__WORK REQUEST__. The reply should consist of the full listing, repeated word for word.

__DATA FOR THIS EXERCISE__.

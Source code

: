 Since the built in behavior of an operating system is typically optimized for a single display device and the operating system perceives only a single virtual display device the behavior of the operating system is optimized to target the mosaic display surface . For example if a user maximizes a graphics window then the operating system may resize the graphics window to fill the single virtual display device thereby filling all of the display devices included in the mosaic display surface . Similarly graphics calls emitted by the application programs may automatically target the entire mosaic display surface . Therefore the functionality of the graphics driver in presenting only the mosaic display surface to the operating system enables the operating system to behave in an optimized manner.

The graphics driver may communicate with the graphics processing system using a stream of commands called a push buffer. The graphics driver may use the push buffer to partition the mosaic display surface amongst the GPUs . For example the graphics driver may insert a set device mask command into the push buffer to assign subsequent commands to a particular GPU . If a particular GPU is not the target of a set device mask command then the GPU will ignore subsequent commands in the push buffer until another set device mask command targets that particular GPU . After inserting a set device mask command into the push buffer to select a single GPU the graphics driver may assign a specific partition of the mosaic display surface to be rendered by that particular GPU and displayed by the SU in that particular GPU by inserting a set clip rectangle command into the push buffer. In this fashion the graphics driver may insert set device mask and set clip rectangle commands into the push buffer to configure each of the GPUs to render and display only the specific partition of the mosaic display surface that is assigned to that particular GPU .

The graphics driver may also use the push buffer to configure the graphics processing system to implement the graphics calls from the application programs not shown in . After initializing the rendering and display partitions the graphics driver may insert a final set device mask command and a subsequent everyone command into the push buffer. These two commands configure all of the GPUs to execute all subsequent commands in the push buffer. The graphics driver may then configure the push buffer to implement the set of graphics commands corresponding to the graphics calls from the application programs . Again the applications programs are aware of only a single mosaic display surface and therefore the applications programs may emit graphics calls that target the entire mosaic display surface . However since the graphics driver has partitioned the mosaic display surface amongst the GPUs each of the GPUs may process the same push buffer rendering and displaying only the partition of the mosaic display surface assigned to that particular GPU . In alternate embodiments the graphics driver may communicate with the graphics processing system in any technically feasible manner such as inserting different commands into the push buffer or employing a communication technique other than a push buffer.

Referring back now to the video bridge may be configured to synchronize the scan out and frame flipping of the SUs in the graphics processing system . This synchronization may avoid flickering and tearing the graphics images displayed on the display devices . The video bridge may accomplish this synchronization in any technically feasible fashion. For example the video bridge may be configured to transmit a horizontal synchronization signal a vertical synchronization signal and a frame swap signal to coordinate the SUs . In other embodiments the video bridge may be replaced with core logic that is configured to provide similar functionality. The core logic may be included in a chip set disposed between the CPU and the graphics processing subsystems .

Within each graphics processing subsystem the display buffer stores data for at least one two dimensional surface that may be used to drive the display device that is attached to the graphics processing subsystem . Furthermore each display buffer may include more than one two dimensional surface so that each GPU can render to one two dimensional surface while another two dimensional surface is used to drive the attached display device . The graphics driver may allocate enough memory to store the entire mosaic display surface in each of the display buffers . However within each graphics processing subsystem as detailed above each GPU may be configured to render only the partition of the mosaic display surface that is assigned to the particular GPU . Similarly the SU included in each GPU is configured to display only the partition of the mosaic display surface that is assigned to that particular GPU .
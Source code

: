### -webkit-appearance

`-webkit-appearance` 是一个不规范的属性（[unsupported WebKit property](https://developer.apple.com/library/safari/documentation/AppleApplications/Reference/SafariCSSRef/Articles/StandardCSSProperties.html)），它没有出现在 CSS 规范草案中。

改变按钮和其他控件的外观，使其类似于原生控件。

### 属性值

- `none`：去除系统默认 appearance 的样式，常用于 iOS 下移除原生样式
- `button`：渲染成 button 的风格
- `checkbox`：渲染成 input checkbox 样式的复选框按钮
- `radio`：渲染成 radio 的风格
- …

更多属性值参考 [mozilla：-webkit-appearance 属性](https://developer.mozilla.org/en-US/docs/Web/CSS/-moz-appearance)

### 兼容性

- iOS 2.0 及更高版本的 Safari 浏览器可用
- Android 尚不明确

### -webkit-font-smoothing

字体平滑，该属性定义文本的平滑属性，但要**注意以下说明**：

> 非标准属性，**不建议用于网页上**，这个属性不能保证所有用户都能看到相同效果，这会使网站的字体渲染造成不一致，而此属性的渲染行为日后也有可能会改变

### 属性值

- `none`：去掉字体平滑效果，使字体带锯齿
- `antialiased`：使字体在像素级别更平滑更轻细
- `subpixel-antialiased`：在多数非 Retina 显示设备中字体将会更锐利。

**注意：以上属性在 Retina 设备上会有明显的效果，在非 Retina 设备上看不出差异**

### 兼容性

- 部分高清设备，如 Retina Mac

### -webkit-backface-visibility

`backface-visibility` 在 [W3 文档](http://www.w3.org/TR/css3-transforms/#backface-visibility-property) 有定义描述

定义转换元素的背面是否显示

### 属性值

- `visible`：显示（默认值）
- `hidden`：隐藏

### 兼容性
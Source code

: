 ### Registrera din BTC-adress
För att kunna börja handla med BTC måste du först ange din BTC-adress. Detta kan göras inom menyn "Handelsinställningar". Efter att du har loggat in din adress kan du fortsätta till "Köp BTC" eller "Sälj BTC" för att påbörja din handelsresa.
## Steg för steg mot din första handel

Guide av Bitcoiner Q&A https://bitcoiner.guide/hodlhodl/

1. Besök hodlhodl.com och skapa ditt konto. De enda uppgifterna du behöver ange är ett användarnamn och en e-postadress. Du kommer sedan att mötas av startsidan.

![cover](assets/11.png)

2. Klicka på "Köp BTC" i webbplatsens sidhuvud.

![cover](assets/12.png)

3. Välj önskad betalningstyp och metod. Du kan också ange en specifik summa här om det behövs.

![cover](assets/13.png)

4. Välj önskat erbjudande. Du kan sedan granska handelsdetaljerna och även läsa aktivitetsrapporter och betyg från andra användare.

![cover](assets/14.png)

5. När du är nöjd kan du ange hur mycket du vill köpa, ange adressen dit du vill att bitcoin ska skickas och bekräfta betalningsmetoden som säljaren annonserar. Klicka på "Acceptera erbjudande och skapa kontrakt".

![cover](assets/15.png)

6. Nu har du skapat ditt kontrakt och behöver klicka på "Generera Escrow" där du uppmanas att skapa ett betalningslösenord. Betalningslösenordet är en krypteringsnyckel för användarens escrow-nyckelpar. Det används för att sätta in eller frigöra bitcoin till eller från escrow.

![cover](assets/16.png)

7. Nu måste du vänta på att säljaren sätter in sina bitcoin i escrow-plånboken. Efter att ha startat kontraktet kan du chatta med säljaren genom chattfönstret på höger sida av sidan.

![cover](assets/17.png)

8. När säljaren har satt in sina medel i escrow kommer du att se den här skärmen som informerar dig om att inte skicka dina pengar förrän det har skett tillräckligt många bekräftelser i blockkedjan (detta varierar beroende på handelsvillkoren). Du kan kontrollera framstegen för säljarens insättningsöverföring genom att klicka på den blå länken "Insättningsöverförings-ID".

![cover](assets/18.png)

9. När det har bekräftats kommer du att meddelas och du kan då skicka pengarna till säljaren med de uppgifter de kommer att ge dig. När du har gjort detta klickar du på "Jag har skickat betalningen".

__ANSWER FOR THE TASK__.
Source code

: Since the built in behavior of an operating system is typically optimized for a single display device and the operating system perceives only a single virtual display device the behavior of the operating system is optimized to target the mosaic display surface . For example if a user maximizes a graphics window then the operating system may resize the graphics window to fill the single virtual display device thereby filling all of the display devices included in the mosaic display surface . Similarly graphics calls emitted by the application programs may automatically target the entire mosaic display surface . Therefore the functionality of the graphics driver in presenting only the mosaic display surface to the operating system enables the operating system to behave in an optimized manner.

The graphics driver may communicate with the graphics processing system using a stream of commands called a push buffer. The graphics driver may use the push buffer to partition the mosaic display surface amongst the GPUs . For example the graphics driver may insert a set device mask command into the push buffer to assign subsequent commands to a particular GPU . If a particular GPU is not the target of a set device mask command then the GPU will ignore subsequent commands in the push buffer until another set device mask command targets that particular GPU . After inserting a set device mask command into the push buffer to select a single GPU the graphics driver may assign a specific partition of the mosaic display surface to be rendered by that particular GPU and displayed by the SU in that particular GPU by inserting a set clip rectangle command into the push buffer. In this fashion the graphics driver may insert set device mask and set clip rectangle commands into the push buffer to configure each of the GPUs to render and display only the specific partition of the mosaic display surface that is assigned to that particular GPU .

The graphics driver may also use the push buffer to configure the graphics processing system to implement the graphics calls from the application programs not shown in . After initializing the rendering and display partitions the graphics driver may insert a final set device mask command and a subsequent everyone command into the push buffer. These two commands configure all of the GPUs to execute all subsequent commands in the push buffer. The graphics driver may then configure the push buffer to implement the set of graphics commands corresponding to the graphics calls from the application programs . Again the applications programs are aware of only a single mosaic display surface and therefore the applications programs may emit graphics calls that target the entire mosaic display surface . However since the graphics driver has partitioned the mosaic display surface amongst the GPUs each of the GPUs may process the same push buffer rendering and displaying only the partition of the mosaic display surface assigned to that particular GPU . In alternate embodiments the graphics driver may communicate with the graphics processing system in any technically feasible manner such as inserting different commands into the push buffer or employing a communication technique other than a push buffer.

Referring back now to the video bridge may be configured to synchronize the scan out and frame flipping of the SUs in the graphics processing system . This synchronization may avoid flickering and tearing the graphics images displayed on the display devices . The video bridge may accomplish this synchronization in any technically feasible fashion. For example the video bridge may be configured to transmit a horizontal synchronization signal a vertical synchronization signal and a frame swap signal to coordinate the SUs . In other embodiments the video bridge may be replaced with core logic that is configured to provide similar functionality. The core logic may be included in a chip set disposed between the CPU and the graphics processing subsystems .

Within each graphics processing subsystem the display buffer stores data for at least one two dimensional surface that may be used to drive the display device that is attached to the graphics processing subsystem . Furthermore each display buffer may include more than one two dimensional surface so that each GPU can render to one two dimensional surface while another two dimensional surface is used to drive the attached display device . The graphics driver may allocate enough memory to store the entire mosaic display surface in each of the display buffers . However within each graphics processing subsystem as detailed above each GPU may be configured to render only the partition of the mosaic display surface that is assigned to the particular GPU . Similarly the SU included in each GPU is configured to display only the partition of the mosaic display surface that is assigned to that particular GPU .
Source code

:### -webkit-appearance

`-webkit-appearance` 是一个不规范的属性（[unsupported WebKit property](https://developer.apple.com/library/safari/documentation/AppleApplications/Reference/SafariCSSRef/Articles/StandardCSSProperties.html)），它没有出现在 CSS 规范草案中。

改变按钮和其他控件的外观，使其类似于原生控件。

### 属性值

- `none`：去除系统默认 appearance 的样式，常用于 iOS 下移除原生样式
- `button`：渲染成 button 的风格
- `checkbox`：渲染成 input checkbox 样式的复选框按钮
- `radio`：渲染成 radio 的风格
- …

更多属性值参考 [mozilla：-webkit-appearance 属性](https://developer.mozilla.org/en-US/docs/Web/CSS/-moz-appearance)

### 兼容性

- iOS 2.0 及更高版本的 Safari 浏览器可用
- Android 尚不明确

### -webkit-font-smoothing

字体平滑，该属性定义文本的平滑属性，但要**注意以下说明**：

> 非标准属性，**不建议用于网页上**，这个属性不能保证所有用户都能看到相同效果，这会使网站的字体渲染造成不一致，而此属性的渲染行为日后也有可能会改变

### 属性值

- `none`：去掉字体平滑效果，使字体带锯齿
- `antialiased`：使字体在像素级别更平滑更轻细
- `subpixel-antialiased`：在多数非 Retina 显示设备中字体将会更锐利。

**注意：以上属性在 Retina 设备上会有明显的效果，在非 Retina 设备上看不出差异**

### 兼容性

- 部分高清设备，如 Retina Mac

### -webkit-backface-visibility

`backface-visibility` 在 [W3 文档](http://www.w3.org/TR/css3-transforms/#backface-visibility-property) 有定义描述

定义转换元素的背面是否显示

### 属性值

- `visible`：显示（默认值）
- `hidden`：隐藏

### 兼容性
Source code

: ### Registrera din BTC-adress
För att kunna börja handla med BTC måste du först ange din BTC-adress. Detta kan göras inom menyn "Handelsinställningar". Efter att du har loggat in din adress kan du fortsätta till "Köp BTC" eller "Sälj BTC" för att påbörja din handelsresa.
## Steg för steg mot din första handel

Guide av Bitcoiner Q&A https://bitcoiner.guide/hodlhodl/

1. Besök hodlhodl.com och skapa ditt konto. De enda uppgifterna du behöver ange är ett användarnamn och en e-postadress. Du kommer sedan att mötas av startsidan.

![cover](assets/11.png)

2. Klicka på "Köp BTC" i webbplatsens sidhuvud.

![cover](assets/12.png)

3. Välj önskad betalningstyp och metod. Du kan också ange en specifik summa här om det behövs.

![cover](assets/13.png)

4. Välj önskat erbjudande. Du kan sedan granska handelsdetaljerna och även läsa aktivitetsrapporter och betyg från andra användare.

![cover](assets/14.png)

5. När du är nöjd kan du ange hur mycket du vill köpa, ange adressen dit du vill att bitcoin ska skickas och bekräfta betalningsmetoden som säljaren annonserar. Klicka på "Acceptera erbjudande och skapa kontrakt".

![cover](assets/15.png)

6. Nu har du skapat ditt kontrakt och behöver klicka på "Generera Escrow" där du uppmanas att skapa ett betalningslösenord. Betalningslösenordet är en krypteringsnyckel för användarens escrow-nyckelpar. Det används för att sätta in eller frigöra bitcoin till eller från escrow.

![cover](assets/16.png)

7. Nu måste du vänta på att säljaren sätter in sina bitcoin i escrow-plånboken. Efter att ha startat kontraktet kan du chatta med säljaren genom chattfönstret på höger sida av sidan.

![cover](assets/17.png)

8. När säljaren har satt in sina medel i escrow kommer du att se den här skärmen som informerar dig om att inte skicka dina pengar förrän det har skett tillräckligt många bekräftelser i blockkedjan (detta varierar beroende på handelsvillkoren). Du kan kontrollera framstegen för säljarens insättningsöverföring genom att klicka på den blå länken "Insättningsöverförings-ID".

![cover](assets/18.png)

9. När det har bekräftats kommer du att meddelas och du kan då skicka pengarna till säljaren med de uppgifter de kommer att ge dig. När du har gjort detta klickar du på "Jag har skickat betalningen".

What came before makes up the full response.